High-tech applied to growing vegetables on Truong Sa Islands

(VOVWORLD) - Dang Ngoc Vu, who used to be a soldier on the Truong Sa (Spratly) Archipelago and is now a college student, knows the difficulties faced by Truong Sa residents. So when he returned to the mainland to continue his studies, he immediately began a project called "Vegetable gardens for islands" to improve the lives of islanders and soldiers stationed there. 
High-tech applied to growing vegetables on Truong Sa Islands - ảnh 1 Dang Ngoc Vu and an introduction of his "Vegetable gardens for islands" project. 

Dang Ngoc Vu was stationed on Truong Sa Archipelago in 2013. During that time the islands often faced imminent combat and entire areas, including vegetable gardens, had to be leveled.

In their shelter-pits, the soldiers lived on canned food, bean sprouts, and young leaves. Vu and his comrades longed for chilies, eggplants, and vegetables to enliven their diets.

Vu says he nurtured a plan to one day build a modern vegetable garden for his mates, adding: “There was a serious shortage of vegetables that caused many of my comrades to be hospitalized. I became determined to do something for the islands, to at least make a vegetable garden for the soldiers.”

In February, 2015, Vu returned to the mainland to study at the Ho Chi Minh City Industry and Trade College. He and members of the school's Science and Technology Club began to research and design models for high-tech "Vegetable gardens for islands".

A pilot project on Tho Chu Island in Kien Giang Province, said Vu, takes advantage of local natural light and modern hydroponic technology to maximize vegetable yields while conserving energy, water, and human effort. The system will save the army and islanders thousands of US dollars annually in vegetable costs.

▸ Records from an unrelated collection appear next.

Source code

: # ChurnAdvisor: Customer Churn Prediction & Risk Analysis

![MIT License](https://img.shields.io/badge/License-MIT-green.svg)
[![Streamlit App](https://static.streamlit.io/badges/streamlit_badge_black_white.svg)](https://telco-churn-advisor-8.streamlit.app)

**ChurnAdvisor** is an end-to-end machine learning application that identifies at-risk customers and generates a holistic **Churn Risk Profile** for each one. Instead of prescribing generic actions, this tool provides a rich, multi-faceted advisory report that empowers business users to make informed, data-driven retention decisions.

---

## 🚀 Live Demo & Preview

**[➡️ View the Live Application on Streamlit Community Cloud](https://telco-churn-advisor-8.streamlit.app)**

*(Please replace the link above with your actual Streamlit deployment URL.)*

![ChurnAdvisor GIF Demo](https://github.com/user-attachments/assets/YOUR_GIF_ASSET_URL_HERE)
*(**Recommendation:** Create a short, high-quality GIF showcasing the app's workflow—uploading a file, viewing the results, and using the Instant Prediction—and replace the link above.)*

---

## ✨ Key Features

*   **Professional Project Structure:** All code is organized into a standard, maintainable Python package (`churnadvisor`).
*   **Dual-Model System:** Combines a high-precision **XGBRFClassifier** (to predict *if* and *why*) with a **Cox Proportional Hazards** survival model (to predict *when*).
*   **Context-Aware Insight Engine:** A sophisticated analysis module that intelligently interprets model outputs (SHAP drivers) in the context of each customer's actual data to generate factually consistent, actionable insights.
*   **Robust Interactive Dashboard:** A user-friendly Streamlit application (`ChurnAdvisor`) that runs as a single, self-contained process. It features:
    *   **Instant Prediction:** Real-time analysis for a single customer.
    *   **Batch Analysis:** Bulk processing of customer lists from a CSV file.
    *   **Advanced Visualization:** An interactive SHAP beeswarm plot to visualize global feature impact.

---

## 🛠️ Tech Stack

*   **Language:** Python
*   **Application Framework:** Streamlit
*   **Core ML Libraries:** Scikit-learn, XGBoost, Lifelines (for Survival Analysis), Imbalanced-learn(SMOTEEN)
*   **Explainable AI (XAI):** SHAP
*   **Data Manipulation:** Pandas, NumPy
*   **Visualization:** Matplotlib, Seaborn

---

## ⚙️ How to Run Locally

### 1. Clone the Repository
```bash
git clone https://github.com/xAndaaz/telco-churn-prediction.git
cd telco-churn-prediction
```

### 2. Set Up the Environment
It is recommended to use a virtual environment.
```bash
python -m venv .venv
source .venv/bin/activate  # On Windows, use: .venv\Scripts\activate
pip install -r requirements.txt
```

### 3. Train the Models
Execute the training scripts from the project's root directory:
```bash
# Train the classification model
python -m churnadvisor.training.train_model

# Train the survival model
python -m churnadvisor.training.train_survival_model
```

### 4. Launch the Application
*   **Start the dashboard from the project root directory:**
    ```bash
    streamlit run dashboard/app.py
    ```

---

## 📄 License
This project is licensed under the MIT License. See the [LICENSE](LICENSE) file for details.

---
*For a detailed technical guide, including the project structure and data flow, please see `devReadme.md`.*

An advocate of safe agriculture, Doan Thanh Phong of Phu Nhuan district, Ho Chi Minh City, has a particular interest in Vu’s project. Phong says applying advanced cultivation techniques like this will have a big impact on remote islands.

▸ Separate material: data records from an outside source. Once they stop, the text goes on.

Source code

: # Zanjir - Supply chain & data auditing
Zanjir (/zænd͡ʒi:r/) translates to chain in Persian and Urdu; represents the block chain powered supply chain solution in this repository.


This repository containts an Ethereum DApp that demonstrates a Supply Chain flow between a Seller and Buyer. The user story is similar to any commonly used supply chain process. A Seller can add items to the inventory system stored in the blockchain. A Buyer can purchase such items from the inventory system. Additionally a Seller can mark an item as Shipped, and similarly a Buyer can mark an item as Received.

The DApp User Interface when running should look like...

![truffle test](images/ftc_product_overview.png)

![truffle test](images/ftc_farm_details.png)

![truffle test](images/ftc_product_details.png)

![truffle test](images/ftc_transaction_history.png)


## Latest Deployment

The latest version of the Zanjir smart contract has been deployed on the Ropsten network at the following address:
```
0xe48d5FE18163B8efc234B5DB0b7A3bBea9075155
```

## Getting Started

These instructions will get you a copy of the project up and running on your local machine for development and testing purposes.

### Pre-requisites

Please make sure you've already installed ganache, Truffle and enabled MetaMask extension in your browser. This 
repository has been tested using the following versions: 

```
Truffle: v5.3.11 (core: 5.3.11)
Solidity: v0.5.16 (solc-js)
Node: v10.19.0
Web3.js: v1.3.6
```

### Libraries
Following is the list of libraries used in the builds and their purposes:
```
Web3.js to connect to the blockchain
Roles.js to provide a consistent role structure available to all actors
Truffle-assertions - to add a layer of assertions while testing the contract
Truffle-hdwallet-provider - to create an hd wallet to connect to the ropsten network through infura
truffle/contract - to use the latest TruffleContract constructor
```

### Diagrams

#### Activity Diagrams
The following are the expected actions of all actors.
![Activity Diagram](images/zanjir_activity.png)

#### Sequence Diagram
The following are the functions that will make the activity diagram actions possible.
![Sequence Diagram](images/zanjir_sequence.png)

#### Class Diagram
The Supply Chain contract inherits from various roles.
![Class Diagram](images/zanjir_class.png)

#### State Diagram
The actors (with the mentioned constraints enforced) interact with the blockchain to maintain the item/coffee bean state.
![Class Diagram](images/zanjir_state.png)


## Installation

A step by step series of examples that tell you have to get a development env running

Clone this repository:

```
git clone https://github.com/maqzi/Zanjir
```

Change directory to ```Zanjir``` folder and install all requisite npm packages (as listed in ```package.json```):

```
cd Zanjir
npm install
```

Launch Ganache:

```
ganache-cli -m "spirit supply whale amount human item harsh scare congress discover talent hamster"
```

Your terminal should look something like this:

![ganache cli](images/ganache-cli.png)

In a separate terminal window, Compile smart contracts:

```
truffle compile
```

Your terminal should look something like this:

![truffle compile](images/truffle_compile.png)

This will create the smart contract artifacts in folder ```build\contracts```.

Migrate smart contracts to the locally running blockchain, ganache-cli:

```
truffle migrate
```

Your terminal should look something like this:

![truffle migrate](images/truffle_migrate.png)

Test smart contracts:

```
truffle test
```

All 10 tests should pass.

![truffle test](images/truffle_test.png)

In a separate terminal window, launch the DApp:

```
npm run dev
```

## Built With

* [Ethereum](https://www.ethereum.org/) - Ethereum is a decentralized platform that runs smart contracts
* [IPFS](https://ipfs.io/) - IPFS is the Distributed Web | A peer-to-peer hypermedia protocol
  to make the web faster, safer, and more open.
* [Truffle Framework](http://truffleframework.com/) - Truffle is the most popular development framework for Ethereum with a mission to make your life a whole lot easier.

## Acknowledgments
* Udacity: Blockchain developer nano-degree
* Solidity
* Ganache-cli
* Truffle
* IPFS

"’Vegetable gardens for islands’ is a great project because it is adaptable and improves the lives of soldiers and other residents of islands whose natural conditions are harsh,” Phong explains.

The model was praised for its feasibility and humanity by a program to mobilize ideas for green islands jointly organized by the Vietnam Students Association in Ho Chi Minh City and the Youth Science and Technology Development Center.

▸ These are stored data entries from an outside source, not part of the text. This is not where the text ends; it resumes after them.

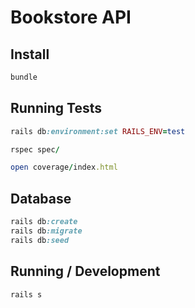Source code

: # Bookstore API

## Install

```ruby
bundle
```

## Running Tests

```ruby
rails db:environment:set RAILS_ENV=test

rspec spec/

open coverage/index.html
```

## Database

```ruby
rails db:create
rails db:migrate
rails db:seed
```

## Running / Development

```ruby
rails s
```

The project was selected in August for a pilot investment on Tho Chu Island. With an initial investment of 1,800 USD, Vu will make his dream of a vegetable garden a reality on an area of 50 square meters.

Lam Dinh Thang, President of the Vietnam Students Association in Ho Chi Minh City, said: “The project’s author has proven his deep understanding of the practical situation on the islands and of hydroponic cultivation in the very harsh conditions of Tho Chu Island. We have decided to invest in the project because we find it highly feasible.”

Vu says he will now try to raise money to replicate the model on other islands.